• **TO DO**: The output should match, line for line, the records from the line containing "This bot uses" through the line containing "mkdir my-cdktf-project", with every picture left out.
--- RECORDS Enclosed Below ---
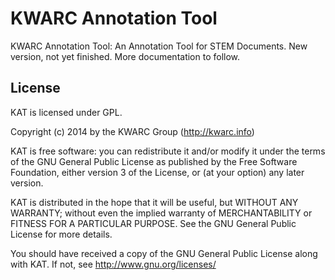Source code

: # KWARC Annotation Tool

KWARC Annotation Tool: An Annotation Tool for STEM Documents.
New version, not yet finished. More documentation to follow. 

## License

KAT is licensed under GPL.

Copyright (c) 2014 by the KWARC Group (http://kwarc.info)

KAT is free software: you can redistribute it and/or modify
it under the terms of the GNU General Public License as published by
the Free Software Foundation, either version 3 of the License, or
(at your option) any later version.

KAT is distributed in the hope that it will be useful,
but WITHOUT ANY WARRANTY; without even the implied warranty of
MERCHANTABILITY or FITNESS FOR A PARTICULAR PURPOSE.  See the
GNU General Public License for more details.

You should have received a copy of the GNU General Public License
along with KAT.  If not, see <http://www.gnu.org/licenses/>

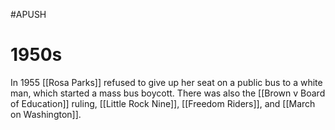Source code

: #APUSH 
# 1950s
In 1955 [[Rosa Parks]] refused to give up her seat on a public bus to a white man, which started a mass bus boycott. There was also the [[Brown v Board of Education]] ruling, [[Little Rock Nine]], [[Freedom Riders]], and [[March on Washington]].
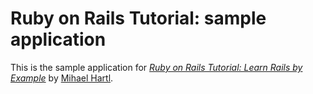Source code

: # Ruby on Rails Tutorial: sample application

This is the sample application for [*Ruby on Rails Tutorial: Learn Rails by Example*](http://railstutorial.org/) by [Mihael Hartl](http://michaelhartl.com/).
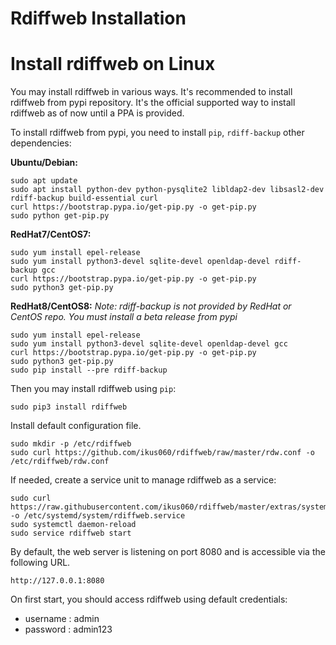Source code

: # Rdiffweb Installation

# Install rdiffweb on Linux

You may install rdiffweb in various ways. It's recommended to install rdiffweb
from pypi repository. It's the official supported way to install rdiffweb as of
now until a PPA is provided.

To install rdiffweb from pypi, you need to install `pip`, `rdiff-backup` other dependencies:

**Ubuntu/Debian:**

    sudo apt update
    sudo apt install python-dev python-pysqlite2 libldap2-dev libsasl2-dev rdiff-backup build-essential curl
    curl https://bootstrap.pypa.io/get-pip.py -o get-pip.py
    sudo python get-pip.py
    
**RedHat7/CentOS7:**

    sudo yum install epel-release
    sudo yum install python3-devel sqlite-devel openldap-devel rdiff-backup gcc
    curl https://bootstrap.pypa.io/get-pip.py -o get-pip.py
    sudo python3 get-pip.py
    
**RedHat8/CentOS8:**
*Note: rdiff-backup is not provided by RedHat or CentOS repo. You must install a beta release from pypi*

    sudo yum install epel-release
    sudo yum install python3-devel sqlite-devel openldap-devel gcc
    curl https://bootstrap.pypa.io/get-pip.py -o get-pip.py
    sudo python3 get-pip.py
    sudo pip install --pre rdiff-backup

Then you may install rdiffweb using `pip`:

    sudo pip3 install rdiffweb

Install default configuration file.

    sudo mkdir -p /etc/rdiffweb 
    sudo curl https://github.com/ikus060/rdiffweb/raw/master/rdw.conf -o /etc/rdiffweb/rdw.conf
    
If needed, create a service unit to manage rdiffweb as a service:

    sudo curl https://raw.githubusercontent.com/ikus060/rdiffweb/master/extras/systemd/rdiffweb.service -o /etc/systemd/system/rdiffweb.service
    sudo systemctl daemon-reload
    sudo service rdiffweb start

By default, the web server is listening on port 8080 and is accessible via the following URL.

    http://127.0.0.1:8080

On first start, you should access rdiffweb using default credentials:
 * username : admin
 * password : admin123
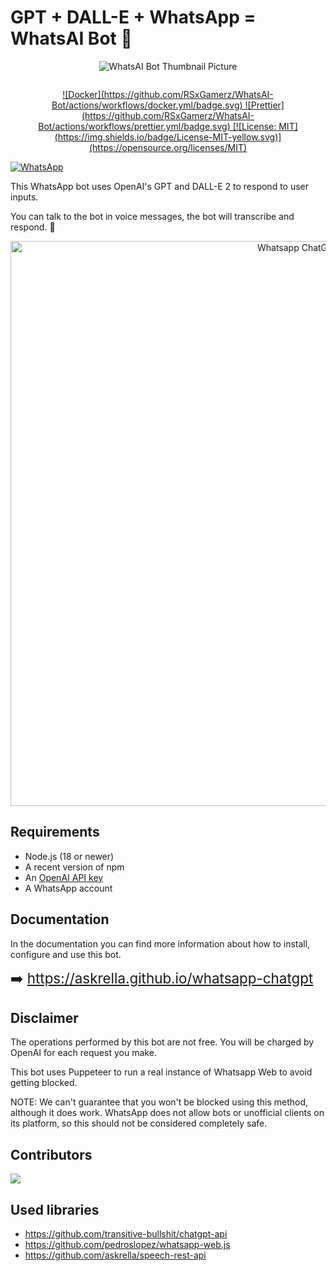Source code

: # GPT + DALL-E + WhatsApp = WhatsAI Bot 🚀

<p align="center">
  <img src="https://wallpapercave.com/wp/wp10299481.png" alt="WhatsAI Bot Thumbnail Picture" />
</p>

<p align="center">
<a href="#"><img src="http://readme-typing-svg.herokuapp.com?color=00ff00&center=true&vCenter=true&multiline=false&lines=WHATSAI+BOT+V1+BETA" alt="">
</p>

<p align="center">
![Docker](https://github.com/RSxGamerz/WhatsAI-Bot/actions/workflows/docker.yml/badge.svg)
![Prettier](https://github.com/RSxGamerz/WhatsAI-Bot/actions/workflows/prettier.yml/badge.svg)
[![License: MIT](https://img.shields.io/badge/License-MIT-yellow.svg)](https://opensource.org/licenses/MIT)

<a href="https://chat.whatsapp.com/CPD2ucdJkaW0k7kT8bOqG0"><img alt="WhatsApp" src="https://camo.githubusercontent.com/2157131829ac512183ee8f8b6c6f803688a4cc66a2e686602844e80478401a7c/68747470733a2f2f696d672e736869656c64732e696f2f62616467652f4a6f696e2047726f75702d3235443336363f7374796c653d666f722d7468652d6261646765266c6f676f3d7768617473617070266c6f676f436f6c6f723d7768697465"/></a>
</p>

This WhatsApp bot uses OpenAI's GPT and DALL-E 2 to respond to user inputs.

You can talk to the bot in voice messages, the bot will transcribe and respond. :robot:

<p align="center">
<img width="904" alt="Whatsapp ChatGPT" src="https://user-images.githubusercontent.com/6507938/220681521-17a12a41-44df-4d51-b491-f6a83871fc9e.png">
</p>

## Requirements

-   Node.js (18 or newer)
-   A recent version of npm
-   An [OpenAI API key](https://beta.openai.com/signup)
-   A WhatsApp account

## Documentation

In the documentation you can find more information about how to install, configure and use this bot.

<span style="font-size: 1.4rem;">➡️ https://askrella.github.io/whatsapp-chatgpt</span>

## Disclaimer

The operations performed by this bot are not free. You will be charged by OpenAI for each request you make.

This bot uses Puppeteer to run a real instance of Whatsapp Web to avoid getting blocked.

NOTE: We can't guarantee that you won't be blocked using this method, although it does work. WhatsApp does not allow bots or unofficial clients on its platform, so this should not be considered completely safe.

## Contributors

<a href="https://github.com/RSxGamerz/WhatsAI-Bot/graphs/contributors">
  <img src="https://contrib.rocks/image?repo=askrella/whatsapp-chatgpt" />
</a>

## Used libraries

-   https://github.com/transitive-bullshit/chatgpt-api
-   https://github.com/pedroslopez/whatsapp-web.js
-   https://github.com/askrella/speech-rest-api
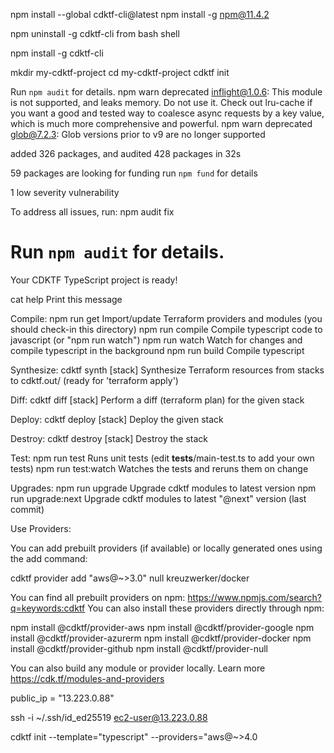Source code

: npm install --global cdktf-cli@latest
 npm install -g npm@11.4.2
 
 npm uninstall -g cdktf-cli
 from bash shell
 
npm install -g cdktf-cli

mkdir my-cdktf-project
cd my-cdktf-project
cdktf init

Run `npm audit` for details.
npm warn deprecated inflight@1.0.6: This module is not supported, and leaks memory. Do not use it. Check out lru-cache if you want a good and tested way to coalesce async requests by a key value, which is much more 
comprehensive and powerful.
npm warn deprecated glob@7.2.3: Glob versions prior to v9 are no longer supported

added 326 packages, and audited 428 packages in 32s

59 packages are looking for funding
  run `npm fund` for details

1 low severity vulnerability

To address all issues, run:
  npm audit fix

Run `npm audit` for details.
========================================================================================================

  Your CDKTF TypeScript project is ready!

  cat help                Print this message

  Compile:
    npm run get           Import/update Terraform providers and modules (you should check-in this directory)
    npm run compile       Compile typescript code to javascript (or "npm run watch")
    npm run watch         Watch for changes and compile typescript in the background
    npm run build         Compile typescript

  Synthesize:
    cdktf synth [stack]   Synthesize Terraform resources from stacks to cdktf.out/ (ready for 'terraform apply')

  Diff:
    cdktf diff [stack]    Perform a diff (terraform plan) for the given stack

  Deploy:
    cdktf deploy [stack]  Deploy the given stack

  Destroy:
    cdktf destroy [stack] Destroy the stack

  Test:
    npm run test        Runs unit tests (edit __tests__/main-test.ts to add your own tests)
    npm run test:watch  Watches the tests and reruns them on change

  Upgrades:
    npm run upgrade        Upgrade cdktf modules to latest version
    npm run upgrade:next   Upgrade cdktf modules to latest "@next" version (last commit)

 Use Providers:

  You can add prebuilt providers (if available) or locally generated ones using the add command:

  cdktf provider add "aws@~>3.0" null kreuzwerker/docker

  You can find all prebuilt providers on npm: https://www.npmjs.com/search?q=keywords:cdktf
  You can also install these providers directly through npm:

  npm install @cdktf/provider-aws
  npm install @cdktf/provider-google
  npm install @cdktf/provider-azurerm
  npm install @cdktf/provider-docker
  npm install @cdktf/provider-github
  npm install @cdktf/provider-null

  You can also build any module or provider locally. Learn more https://cdk.tf/modules-and-providers
  
  public_ip = "13.223.0.88"
  
  ssh -i ~/.ssh/id_ed25519 ec2-user@13.223.0.88
  
  
  cdktf init --template="typescript" --providers="aws@~>4.0
       
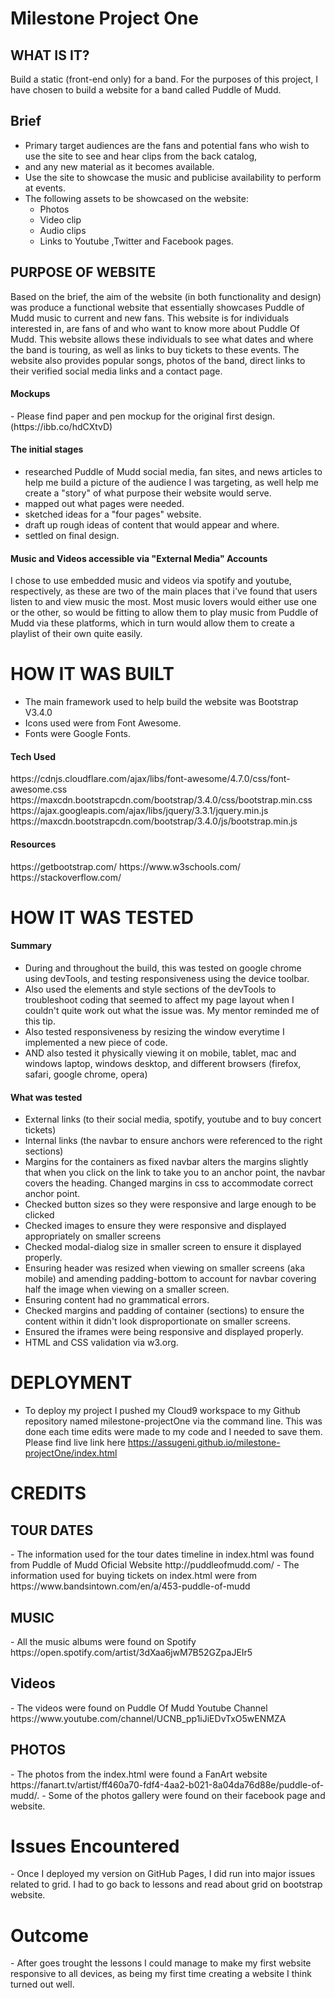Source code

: <h1> Milestone Project One </h1>


 <h2>WHAT IS IT?</h2>
 
Build a static (front-end only) for a band. For the purposes of this project, I have chosen to build a website for 
a band called Puddle of Mudd. 

<h2>Brief</h2>

- Primary target audiences are the fans and potential fans who wish to use the site to see and hear clips from the back catalog, 
- and any new material as it becomes available.
- Use the site to showcase the music and publicise availability to perform at events.
- The following assets to be showcased on the website:
    - Photos
    - Video clip
    - Audio clips
    - Links to Youtube ,Twitter and Facebook pages.

 
<h2>PURPOSE OF WEBSITE</h2>
Based on the brief, the aim of the website (in both functionality and design) was produce a functional website that essentially 
showcases Puddle of Mudd music to current and new fans.
This website is for individuals interested in, are fans of and who want to know more about Puddle Of Mudd. This website allows these individuals to see what dates and where the band is touring, as well as links to buy tickets to these events. The website also provides popular songs, photos of the band, direct links to their verified social media links and a contact page.

<h4>Mockups</h4>
- Please find paper and pen mockup for the original first design.(https://ibb.co/hdCXtvD)


<h4>The initial stages</h4>

- researched Puddle of Mudd social media, fan sites, and news articles to help me build a picture of the audience I was targeting, as well help me create a "story" of what purpose their website would serve.
- mapped out what pages were needed.
- sketched ideas for a "four pages" website.
- draft up rough ideas of content that would appear and where.
- settled on final design.

 
<h4>Music and Videos accessible via "External Media" Accounts</h4> 

I chose to use embedded music and videos via spotify and youtube, respectively, as these are two of the main places that i've 
found that users listen to and view music the most. Most music lovers would either use one or the other, so would be fitting to
allow them to play music from Puddle of Mudd via these platforms, which in turn would allow them to create a playlist of their own quite 
easily.

<h1>HOW IT WAS BUILT</h1>

- The main framework used to help build the website was Bootstrap V3.4.0
- Icons used were from Font Awesome. 
- Fonts were Google Fonts.

<h4>Tech Used</h4>
https://cdnjs.cloudflare.com/ajax/libs/font-awesome/4.7.0/css/font-awesome.css
https://maxcdn.bootstrapcdn.com/bootstrap/3.4.0/css/bootstrap.min.css
https://ajax.googleapis.com/ajax/libs/jquery/3.3.1/jquery.min.js
https://maxcdn.bootstrapcdn.com/bootstrap/3.4.0/js/bootstrap.min.js

<h4>Resources</h4>
https://getbootstrap.com/
https://www.w3schools.com/ 
https://stackoverflow.com/

<h1>HOW IT WAS TESTED</h1>

<h4>Summary</h4>

- During and throughout the build, this was tested on google chrome using devTools, and testing responsiveness using the device toolbar. 
- Also used the elements and style sections of the devTools to troubleshoot coding that seemed to affect my page layout when I couldn't quite work out what the issue was. My mentor reminded me of this tip.
- Also tested responsiveness by resizing the window everytime I implemented a new piece of code.
- AND also tested it physically viewing it on mobile, tablet, mac and windows laptop, windows desktop, and different browsers (firefox, safari, google chrome, opera)

<h4>What was tested</h4>

- External links (to their social media, spotify, youtube and to buy concert tickets)
- Internal links (the navbar to ensure anchors were referenced to the right sections)
- Margins for the containers as fixed navbar alters the margins slightly that when you click on the link to take you to an anchor point, the navbar covers the heading. Changed margins in css to accommodate correct anchor point.
- Checked button sizes so they were responsive and large enough to be clicked
- Checked images to ensure they were responsive and displayed appropriately on smaller screens
- Checked modal-dialog size in smaller screen to ensure it displayed properly.
- Ensuring header was resized when viewing on smaller screens (aka mobile) and amending padding-bottom to account for navbar covering half the image when viewing on a smaller screen.
- Ensuring content had no grammatical errors.
- Checked margins and padding of container (sections) to ensure the content within it didn't look disproportionate on smaller screens.
- Ensured the iframes were being responsive and displayed properly.
- HTML and CSS validation via w3.org.

<h1> DEPLOYMENT</h1>

- To deploy my project I pushed my Cloud9 workspace to my Github repository named milestone-projectOne via the command line. This was done each time edits were made to my code and I needed to save them. Please find live link here https://assugeni.github.io/milestone-projectOne/index.html 

<h1>CREDITS</h1>

<h2>TOUR DATES</h2>
- The information used for the tour dates timeline in index.html was found from Puddle of Mudd Oficial Website http://puddleofmudd.com/
- The information used for buying tickets on index.html were from  https://www.bandsintown.com/en/a/453-puddle-of-mudd

<h2>MUSIC</h2>
- All the music albums were found on Spotify https://open.spotify.com/artist/3dXaa6jwM7B52GZpaJEIr5

<h2>Videos</h2>
- The videos were found on Puddle Of Mudd Youtube Channel https://www.youtube.com/channel/UCNB_pp1iJiEDvTxO5wENMZA

<h2>PHOTOS</h2>
- The photos from the index.html were found a FanArt website https://fanart.tv/artist/ff460a70-fdf4-4aa2-b021-8a04da76d88e/puddle-of-mudd/. 
- Some of the photos gallery were found on their facebook page and website.

<h1>Issues Encountered</h1>
- Once I deployed my version on GitHub Pages, I did run into major issues related to grid. I had to go back to lessons and read about grid on bootstrap website.


<h1>Outcome</h1>
- After goes trought the lessons I could manage to make my first website responsive to all devices, as being my first time creating a website I think turned out well. 



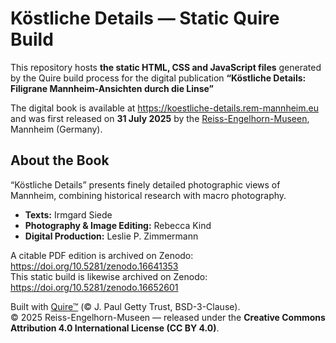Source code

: # Köstliche Details — Static Quire Build

This repository hosts **the static HTML, CSS and JavaScript files** generated by the Quire build process for the digital publication **“Köstliche Details: Filigrane Mannheim-Ansichten durch die Linse”**

The digital book is available at <https://koestliche-details.rem-mannheim.eu> and was first released on **31 July 2025** by the [Reiss-Engelhorn-Museen](https://rem-mannheim.de), Mannheim (Germany).

## About the Book
“Köstliche Details” presents finely detailed photographic views of Mannheim, combining historical research with macro photography.

- **Texts:** Irmgard Siede  
- **Photography & Image Editing:** Rebecca Kind  
- **Digital Production:** Leslie P. Zimmermann  

A citable PDF edition is archived on Zenodo: <https://doi.org/10.5281/zenodo.16641353>  
This static build is likewise archived on Zenodo: <https://doi.org/10.5281/zenodo.16652601>

Built with [Quire™](https://quire.getty.edu/) (© J. Paul Getty Trust, BSD-3-Clause).  
© 2025 Reiss-Engelhorn-Museen — released under the **Creative Commons Attribution 4.0 International License (CC BY 4.0)**.
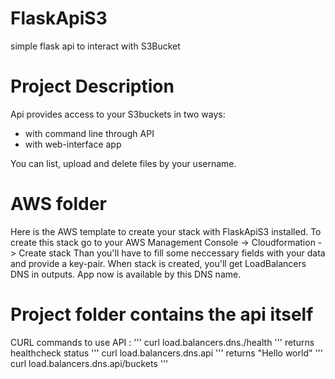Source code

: # FlaskApiS3
simple flask api to interact with S3Bucket
# Project Description
Api provides access to your S3buckets in two ways: 
- with command line through API
- with web-interface app

You can list, upload and delete files by your username.

# AWS folder
Here is the AWS template to create your stack with FlaskApiS3 installed.
To create this stack go to your AWS Management Console -> Cloudformation -> Create stack
Than you'll have to fill some neccessary fields with your data and provide a key-pair.
When stack is created, you'll get LoadBalancers DNS in outputs.
App now is available by this DNS name.

# Project folder contains the api itself

CURL commands to use API :
'''
curl load.balancers.dns./health
'''
returns healthcheck status
'''
curl load.balancers.dns.api
'''
returns "Hello world"
'''
curl load.balancers.dns.api/buckets
'''


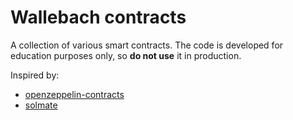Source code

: # Wallebach contracts

A collection of various smart contracts. The code is developed for education purposes only, so **do not use** it in production.

Inspired by:

- [openzeppelin-contracts](https://github.com/OpenZeppelin/openzeppelin-contracts/)
- [solmate](https://github.com/transmissions11/solmate)
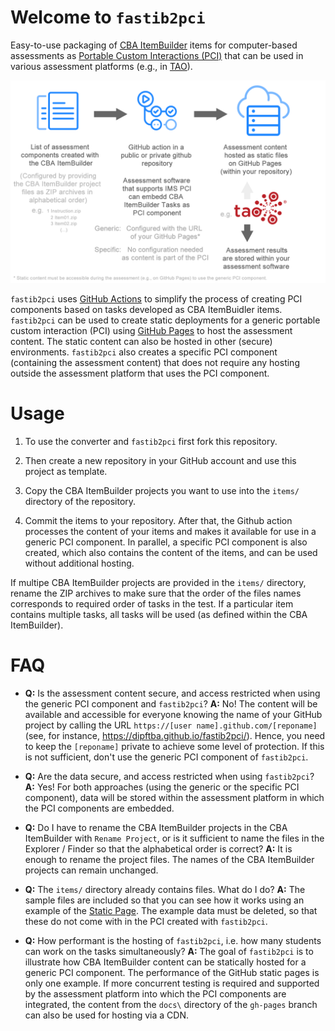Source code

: # Welcome to `fastib2pci`

Easy-to-use packaging of [CBA ItemBuilder](https://tba.dipf.de/en/infrastructure/software-development/cba-itembuilder-1) items for computer-based assessments as [Portable Custom Interactions (PCI)](https://www.imsglobal.org/assessment/interactions.html) that can be used in various assessment platforms (e.g., in [TAO](https://www.taotesting.com/)). 

![](docs/diagram.png)

`fastib2pci` uses [GitHub Actions](https://github.com/features/actions) to simplify the process of creating PCI components based on tasks developed as CBA ItemBuidler items. `fastib2pci` can be used to create static deployments for a generic portable custom interaction (PCI) using [GitHub Pages](https://pages.github.com/) to host the assessment content. The static content can also be hosted in other (secure) environments. `fastib2pci` also creates a specific PCI component (containing the assessment content) that does not require any hosting outside the assessment platform that uses the PCI component.

# Usage

1. To use the converter and `fastib2pci` first fork this repository. 

2. Then create a new repository in your GitHub account and use this project as template.

3. Copy the CBA ItemBuilder projects you want to use into the `items/` directory of the repository. 

4. Commit the items to your repository. After that, the Github action processes the content of your items and makes it available for use in a generic PCI component. In parallel, a specific PCI component is also created, which also contains the content of the items, and can be used without additional hosting. 

If multipe CBA ItemBuilder projects are provided in the `items/` directory, rename the ZIP archives to make sure that the order of the files names corresponds to required order of tasks in the test. If a particular item contains multiple tasks, all tasks will be used (as defined within the CBA ItemBuilder). 

# FAQ

- **Q:** Is the assessment content secure, and access restricted when using the generic PCI component and `fastib2pci`? **A:** No! The content will be available and accessible for everyone knowing the name of your GitHub project by calling the URL `https://[user name].github.com/[reponame]` (see, for instance, https://dipftba.github.io/fastib2pci/). Hence, you need to keep the `[reponame]` private to achieve some level of protection. If this is not sufficient, don't use the generic PCI component of `fastib2pci`.

- **Q:** Are the data secure, and access restricted when using `fastib2pci`? **A:** Yes! For both approaches (using the generic or the specific PCI component), data will be stored within the assessment platform in which the PCI components are embedded. 
 
- **Q:** Do I have to rename the CBA ItemBuilder projects in the CBA ItemBuilder with `Rename Project`, or is it sufficient to name the files in the Explorer / Finder so that the alphabetical order is correct? **A:**  It is enough to rename the project files. The names of the CBA ItemBuilder projects can remain unchanged. 
- **Q:** The `items/` directory already contains files. What do I do? **A:** The sample files are included so that you can see how it works using an example of the [Static Page](https://dipftba.github.io/fastib2pci/). The example data must be deleted, so that these do not come with in the PCI created with `fastib2pci`. 

- **Q:** How performant is the hosting of `fastib2pci`, i.e. how many students can work on the tasks simultaneously?  **A:** The goal of `fastib2pci` is to illustrate how CBA ItemBuilder content can be statically hosted for a generic PCI component. The performance of the GitHub static pages is only one example. If more concurrent testing is required and supported by the assessment platform into which the PCI components are integrated, the content from the `docs\` directory of the `gh-pages` branch can also be used for hosting via a CDN. 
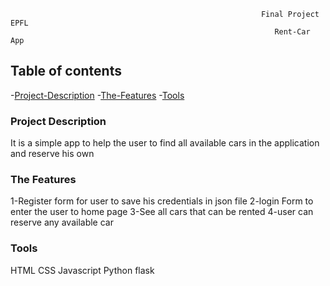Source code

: 
                                                            Final Project EPFL
                                                               Rent-Car App


## Table of contents
-[Project-Description](#project-description)
-[The-Features](#the-features)
-[Tools](#tools)

### Project Description

It is a simple app to help the user to find all available cars in the application and reserve his own

### The Features

1-Register form for user to save his credentials in json file 
2-login Form to enter the user to home page
3-See all cars that can be rented
4-user can reserve any available car

### Tools

HTML
CSS
Javascript
Python
flask 


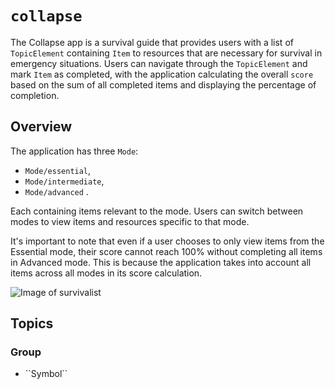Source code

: # ``collapse``

The Collapse app is a survival guide that provides users with a list of ``TopicElement`` containing ``Item`` to resources that are necessary for survival in emergency situations. Users can navigate through the ``TopicElement`` and mark ``Item`` as completed, with the application calculating the overall `score` based on the sum of all completed items and displaying the percentage of completion.

## Overview

The application has three ``Mode``: 
 - ``Mode/essential``,
 - ``Mode/intermediate``,  
 - ``Mode/advanced`` .

Each containing items relevant to the mode. Users can switch between modes to view items and resources specific to that mode.

It's important to note that even if a user chooses to only view items from the Essential mode, their score cannot reach 100% without completing all items in Advanced mode. This is because the application takes into account all items across all modes in its score calculation.


![Image of survivalist](collapse.jpg)
## Topics

### <!--@START_MENU_TOKEN@-->Group<!--@END_MENU_TOKEN@-->

- <!--@START_MENU_TOKEN@-->``Symbol``<!--@END_MENU_TOKEN@-->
--- End of Enclosed RECORDS ---
• **RESULT OF THIS EXERCISE**:
This bot uses Puppeteer to run a real instance of Whatsapp Web to avoid getting blocked.

NOTE: We can't guarantee that you won't be blocked using this method, although it does work. WhatsApp does not allow bots or unofficial clients on its platform, so this should not be considered completely safe.

## Contributors

<a href="https://github.com/RSxGamerz/WhatsAI-Bot/graphs/contributors">
  <img src="https://contrib.rocks/image?repo=askrella/whatsapp-chatgpt" />
</a>

## Used libraries

-   https://github.com/transitive-bullshit/chatgpt-api
-   https://github.com/pedroslopez/whatsapp-web.js
-   https://github.com/askrella/speech-rest-api
Source code

: npm install --global cdktf-cli@latest
 npm install -g npm@11.4.2
 
 npm uninstall -g cdktf-cli
 from bash shell
 
npm install -g cdktf-cli

mkdir my-cdktf-project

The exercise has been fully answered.